EXERCISE DESCRIPTION »
For each line below that contains the word "variables", return that line.

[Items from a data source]
+--

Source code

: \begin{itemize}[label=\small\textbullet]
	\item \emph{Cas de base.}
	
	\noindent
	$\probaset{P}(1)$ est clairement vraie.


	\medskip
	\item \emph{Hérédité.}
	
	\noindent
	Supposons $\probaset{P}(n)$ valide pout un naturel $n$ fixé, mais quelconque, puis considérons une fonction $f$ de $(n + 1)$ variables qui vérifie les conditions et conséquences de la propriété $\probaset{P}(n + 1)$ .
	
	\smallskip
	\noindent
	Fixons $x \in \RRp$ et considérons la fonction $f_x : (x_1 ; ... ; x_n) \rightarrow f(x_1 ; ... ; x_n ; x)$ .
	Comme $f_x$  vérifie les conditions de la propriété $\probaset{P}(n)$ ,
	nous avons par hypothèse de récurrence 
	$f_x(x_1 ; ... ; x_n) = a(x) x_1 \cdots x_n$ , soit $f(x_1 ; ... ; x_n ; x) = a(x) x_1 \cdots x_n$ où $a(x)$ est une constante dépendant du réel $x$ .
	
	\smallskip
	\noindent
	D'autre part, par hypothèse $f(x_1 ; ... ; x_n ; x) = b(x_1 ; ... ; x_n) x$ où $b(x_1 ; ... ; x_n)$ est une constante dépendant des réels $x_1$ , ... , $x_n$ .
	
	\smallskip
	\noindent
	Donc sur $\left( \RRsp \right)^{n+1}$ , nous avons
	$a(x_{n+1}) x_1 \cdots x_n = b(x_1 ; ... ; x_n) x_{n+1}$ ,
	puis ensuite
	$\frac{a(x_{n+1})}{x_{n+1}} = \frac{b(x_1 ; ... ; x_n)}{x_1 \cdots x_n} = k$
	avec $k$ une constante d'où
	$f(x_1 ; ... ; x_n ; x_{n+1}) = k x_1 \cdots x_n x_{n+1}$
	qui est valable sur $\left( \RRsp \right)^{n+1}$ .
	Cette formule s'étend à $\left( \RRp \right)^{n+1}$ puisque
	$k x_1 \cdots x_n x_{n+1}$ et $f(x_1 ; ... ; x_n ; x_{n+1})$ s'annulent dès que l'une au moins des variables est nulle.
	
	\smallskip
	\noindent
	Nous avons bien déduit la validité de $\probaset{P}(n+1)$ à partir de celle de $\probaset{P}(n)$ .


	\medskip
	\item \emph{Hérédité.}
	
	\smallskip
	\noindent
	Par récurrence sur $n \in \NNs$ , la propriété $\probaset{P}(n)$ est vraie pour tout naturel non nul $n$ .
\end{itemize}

+--

WRITTEN RESPONSE »
	Supposons $\probaset{P}(n)$ valide pout un naturel $n$ fixé, mais quelconque, puis considérons une fonction $f$ de $(n + 1)$ variables qui vérifie les conditions et conséquences de la propriété $\probaset{P}(n + 1)$ .
	$k x_1 \cdots x_n x_{n+1}$ et $f(x_1 ; ... ; x_n ; x_{n+1})$ s'annulent dès que l'une au moins des variables est nulle.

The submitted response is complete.